Work to complete:
Although the data below holds other lines too, output only those from the line with "- focusedDay : 포커싱 마크가 새겨지는 날짜를 지정" up to and including the line with "- EdgeInsets.symmetric : only", exactly as they appear.

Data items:
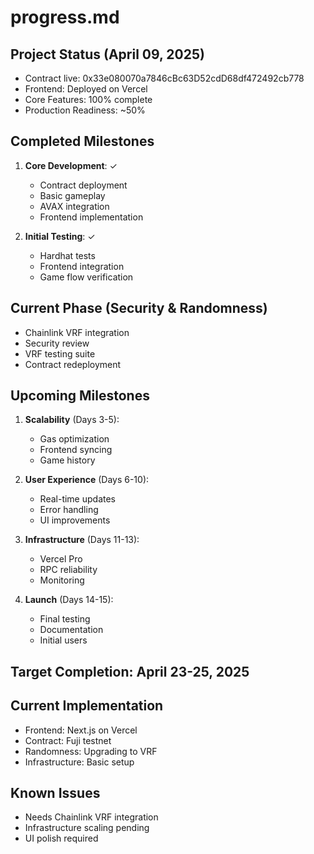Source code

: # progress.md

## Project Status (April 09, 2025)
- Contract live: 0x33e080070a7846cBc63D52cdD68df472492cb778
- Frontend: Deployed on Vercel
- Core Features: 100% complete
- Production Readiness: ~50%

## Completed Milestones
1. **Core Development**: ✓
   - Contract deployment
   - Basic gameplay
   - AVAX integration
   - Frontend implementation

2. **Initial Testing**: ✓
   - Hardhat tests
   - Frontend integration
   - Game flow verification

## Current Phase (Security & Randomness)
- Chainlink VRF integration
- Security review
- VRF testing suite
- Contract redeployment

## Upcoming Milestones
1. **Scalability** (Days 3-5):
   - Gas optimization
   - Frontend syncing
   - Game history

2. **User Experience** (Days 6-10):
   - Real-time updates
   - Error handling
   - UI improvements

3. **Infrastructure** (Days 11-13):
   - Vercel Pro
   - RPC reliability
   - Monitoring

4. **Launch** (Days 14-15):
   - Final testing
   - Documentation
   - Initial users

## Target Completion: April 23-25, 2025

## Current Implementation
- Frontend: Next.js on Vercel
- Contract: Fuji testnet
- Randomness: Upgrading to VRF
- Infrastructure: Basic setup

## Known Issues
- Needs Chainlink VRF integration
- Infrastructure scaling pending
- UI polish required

==

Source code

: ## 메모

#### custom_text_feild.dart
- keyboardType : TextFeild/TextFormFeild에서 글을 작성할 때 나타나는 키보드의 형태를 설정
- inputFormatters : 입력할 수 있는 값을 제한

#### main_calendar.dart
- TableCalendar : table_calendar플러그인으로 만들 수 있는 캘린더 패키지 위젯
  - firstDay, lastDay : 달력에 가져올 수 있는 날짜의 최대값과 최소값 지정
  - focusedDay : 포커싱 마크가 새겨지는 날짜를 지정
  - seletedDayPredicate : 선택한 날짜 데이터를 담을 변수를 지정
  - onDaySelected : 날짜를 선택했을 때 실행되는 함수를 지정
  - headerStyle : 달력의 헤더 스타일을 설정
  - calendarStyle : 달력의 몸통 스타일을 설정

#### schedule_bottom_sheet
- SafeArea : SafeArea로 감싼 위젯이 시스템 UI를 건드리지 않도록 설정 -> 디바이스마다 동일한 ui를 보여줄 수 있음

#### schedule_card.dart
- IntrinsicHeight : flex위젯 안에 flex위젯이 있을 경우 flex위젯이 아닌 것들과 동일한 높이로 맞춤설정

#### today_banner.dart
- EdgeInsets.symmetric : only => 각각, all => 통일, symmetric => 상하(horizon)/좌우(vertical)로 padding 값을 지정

Exercise response:
  - focusedDay : 포커싱 마크가 새겨지는 날짜를 지정
  - seletedDayPredicate : 선택한 날짜 데이터를 담을 변수를 지정
  - onDaySelected : 날짜를 선택했을 때 실행되는 함수를 지정
  - headerStyle : 달력의 헤더 스타일을 설정
  - calendarStyle : 달력의 몸통 스타일을 설정

#### schedule_bottom_sheet
- SafeArea : SafeArea로 감싼 위젯이 시스템 UI를 건드리지 않도록 설정 -> 디바이스마다 동일한 ui를 보여줄 수 있음

#### schedule_card.dart
- IntrinsicHeight : flex위젯 안에 flex위젯이 있을 경우 flex위젯이 아닌 것들과 동일한 높이로 맞춤설정

#### today_banner.dart
- EdgeInsets.symmetric : only => 각각, all => 통일, symmetric => 상하(horizon)/좌우(vertical)로 padding 값을 지정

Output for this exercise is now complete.